→ **Stored items**:
========

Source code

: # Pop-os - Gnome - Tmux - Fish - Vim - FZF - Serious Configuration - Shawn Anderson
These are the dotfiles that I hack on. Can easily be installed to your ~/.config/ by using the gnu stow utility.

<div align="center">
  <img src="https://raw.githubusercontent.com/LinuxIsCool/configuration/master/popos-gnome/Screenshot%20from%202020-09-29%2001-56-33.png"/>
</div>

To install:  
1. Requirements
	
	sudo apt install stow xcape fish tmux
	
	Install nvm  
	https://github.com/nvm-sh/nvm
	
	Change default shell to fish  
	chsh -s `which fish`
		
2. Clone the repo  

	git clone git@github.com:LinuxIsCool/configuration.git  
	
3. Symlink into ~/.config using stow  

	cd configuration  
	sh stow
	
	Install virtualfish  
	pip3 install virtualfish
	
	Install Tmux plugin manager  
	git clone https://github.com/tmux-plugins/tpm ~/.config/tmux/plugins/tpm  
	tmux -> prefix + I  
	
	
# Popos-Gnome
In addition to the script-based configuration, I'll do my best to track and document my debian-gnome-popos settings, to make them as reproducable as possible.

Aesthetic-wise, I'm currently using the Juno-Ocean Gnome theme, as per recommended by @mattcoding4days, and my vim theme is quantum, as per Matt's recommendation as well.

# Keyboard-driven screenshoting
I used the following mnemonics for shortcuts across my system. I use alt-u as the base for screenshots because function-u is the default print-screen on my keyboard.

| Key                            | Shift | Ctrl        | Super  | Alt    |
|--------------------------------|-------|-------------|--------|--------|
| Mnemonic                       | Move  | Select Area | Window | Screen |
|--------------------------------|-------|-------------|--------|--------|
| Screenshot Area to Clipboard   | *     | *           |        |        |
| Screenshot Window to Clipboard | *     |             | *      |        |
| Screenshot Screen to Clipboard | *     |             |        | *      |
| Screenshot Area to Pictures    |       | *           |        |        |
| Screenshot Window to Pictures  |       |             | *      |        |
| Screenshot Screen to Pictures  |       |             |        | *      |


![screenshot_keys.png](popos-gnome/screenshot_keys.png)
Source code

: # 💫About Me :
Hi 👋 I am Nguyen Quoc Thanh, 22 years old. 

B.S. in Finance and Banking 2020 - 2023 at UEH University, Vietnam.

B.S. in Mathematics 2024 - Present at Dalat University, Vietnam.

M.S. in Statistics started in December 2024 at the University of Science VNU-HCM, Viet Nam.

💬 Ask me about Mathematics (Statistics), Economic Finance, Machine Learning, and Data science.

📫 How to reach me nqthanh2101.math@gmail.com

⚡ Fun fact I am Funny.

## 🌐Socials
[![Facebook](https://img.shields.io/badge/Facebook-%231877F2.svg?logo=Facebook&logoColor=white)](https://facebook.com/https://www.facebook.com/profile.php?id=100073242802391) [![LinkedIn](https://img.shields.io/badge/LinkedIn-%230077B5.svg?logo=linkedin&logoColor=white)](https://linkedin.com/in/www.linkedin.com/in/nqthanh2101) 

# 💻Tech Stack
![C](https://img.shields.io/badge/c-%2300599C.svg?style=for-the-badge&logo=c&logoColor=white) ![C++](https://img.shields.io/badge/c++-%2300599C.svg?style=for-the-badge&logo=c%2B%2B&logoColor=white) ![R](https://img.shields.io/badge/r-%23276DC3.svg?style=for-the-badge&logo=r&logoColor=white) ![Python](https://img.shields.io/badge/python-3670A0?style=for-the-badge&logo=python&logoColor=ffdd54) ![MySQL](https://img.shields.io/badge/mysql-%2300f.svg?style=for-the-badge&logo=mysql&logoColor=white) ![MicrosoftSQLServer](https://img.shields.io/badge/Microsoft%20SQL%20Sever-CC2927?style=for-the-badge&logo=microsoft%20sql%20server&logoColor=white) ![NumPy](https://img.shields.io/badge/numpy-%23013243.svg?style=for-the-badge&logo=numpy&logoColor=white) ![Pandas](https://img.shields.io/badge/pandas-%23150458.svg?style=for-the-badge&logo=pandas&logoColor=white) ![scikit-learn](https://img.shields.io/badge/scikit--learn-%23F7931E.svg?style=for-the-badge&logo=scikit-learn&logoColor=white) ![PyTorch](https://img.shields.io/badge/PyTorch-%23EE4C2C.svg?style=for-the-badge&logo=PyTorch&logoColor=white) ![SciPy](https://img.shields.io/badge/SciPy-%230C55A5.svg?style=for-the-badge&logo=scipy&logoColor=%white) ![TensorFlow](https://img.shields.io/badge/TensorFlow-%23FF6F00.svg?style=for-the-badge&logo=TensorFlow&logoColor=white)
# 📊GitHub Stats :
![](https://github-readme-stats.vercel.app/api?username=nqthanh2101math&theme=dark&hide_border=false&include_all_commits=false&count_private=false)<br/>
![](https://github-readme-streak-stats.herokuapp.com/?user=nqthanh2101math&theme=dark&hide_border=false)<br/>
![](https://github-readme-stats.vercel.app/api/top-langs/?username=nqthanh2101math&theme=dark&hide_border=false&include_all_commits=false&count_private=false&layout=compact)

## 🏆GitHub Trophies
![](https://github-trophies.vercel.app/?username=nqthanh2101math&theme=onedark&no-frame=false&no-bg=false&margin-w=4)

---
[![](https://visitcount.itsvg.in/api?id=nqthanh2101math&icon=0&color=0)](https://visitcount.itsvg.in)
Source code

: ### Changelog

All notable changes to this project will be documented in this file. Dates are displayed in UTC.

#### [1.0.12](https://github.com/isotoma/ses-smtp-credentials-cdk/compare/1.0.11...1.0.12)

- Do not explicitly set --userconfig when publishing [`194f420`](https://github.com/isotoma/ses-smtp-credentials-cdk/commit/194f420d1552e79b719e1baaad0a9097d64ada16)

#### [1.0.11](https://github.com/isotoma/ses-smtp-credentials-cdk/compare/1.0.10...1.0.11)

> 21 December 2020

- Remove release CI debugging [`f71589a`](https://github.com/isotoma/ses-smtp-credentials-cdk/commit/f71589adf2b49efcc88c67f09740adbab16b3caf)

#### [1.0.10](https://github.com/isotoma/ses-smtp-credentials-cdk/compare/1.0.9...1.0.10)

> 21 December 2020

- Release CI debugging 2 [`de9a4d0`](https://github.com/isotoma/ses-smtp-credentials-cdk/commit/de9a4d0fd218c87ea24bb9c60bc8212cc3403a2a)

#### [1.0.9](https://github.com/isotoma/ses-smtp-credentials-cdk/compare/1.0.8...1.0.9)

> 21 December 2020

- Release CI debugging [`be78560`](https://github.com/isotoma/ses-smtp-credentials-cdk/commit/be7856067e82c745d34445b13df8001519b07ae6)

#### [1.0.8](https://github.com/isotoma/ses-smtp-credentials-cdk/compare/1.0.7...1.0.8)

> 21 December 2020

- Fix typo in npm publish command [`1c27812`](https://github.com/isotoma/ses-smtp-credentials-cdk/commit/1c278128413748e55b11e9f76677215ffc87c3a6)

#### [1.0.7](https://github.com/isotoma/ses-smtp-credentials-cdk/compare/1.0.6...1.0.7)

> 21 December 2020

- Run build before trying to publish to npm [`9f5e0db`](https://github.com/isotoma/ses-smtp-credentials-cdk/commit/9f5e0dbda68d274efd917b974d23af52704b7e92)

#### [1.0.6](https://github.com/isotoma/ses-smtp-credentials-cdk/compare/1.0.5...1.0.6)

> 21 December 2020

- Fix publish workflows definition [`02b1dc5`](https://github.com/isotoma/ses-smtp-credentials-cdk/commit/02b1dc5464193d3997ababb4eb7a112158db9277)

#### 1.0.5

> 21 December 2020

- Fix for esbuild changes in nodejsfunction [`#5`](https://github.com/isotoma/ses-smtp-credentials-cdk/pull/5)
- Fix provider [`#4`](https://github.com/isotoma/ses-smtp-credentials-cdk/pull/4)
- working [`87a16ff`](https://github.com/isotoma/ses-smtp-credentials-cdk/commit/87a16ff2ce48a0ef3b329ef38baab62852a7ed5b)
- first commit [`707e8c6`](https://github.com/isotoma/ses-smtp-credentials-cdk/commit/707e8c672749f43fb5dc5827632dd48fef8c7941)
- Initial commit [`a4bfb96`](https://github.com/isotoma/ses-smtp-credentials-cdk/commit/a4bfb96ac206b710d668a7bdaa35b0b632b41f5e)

========

From the records above, copy each line that contains the word "Pictures".

→ **Your response**:
| Screenshot Area to Pictures    |       | *           |        |        |
| Screenshot Window to Pictures  |       |             | *      |        |
| Screenshot Screen to Pictures  |       |             |        | *      |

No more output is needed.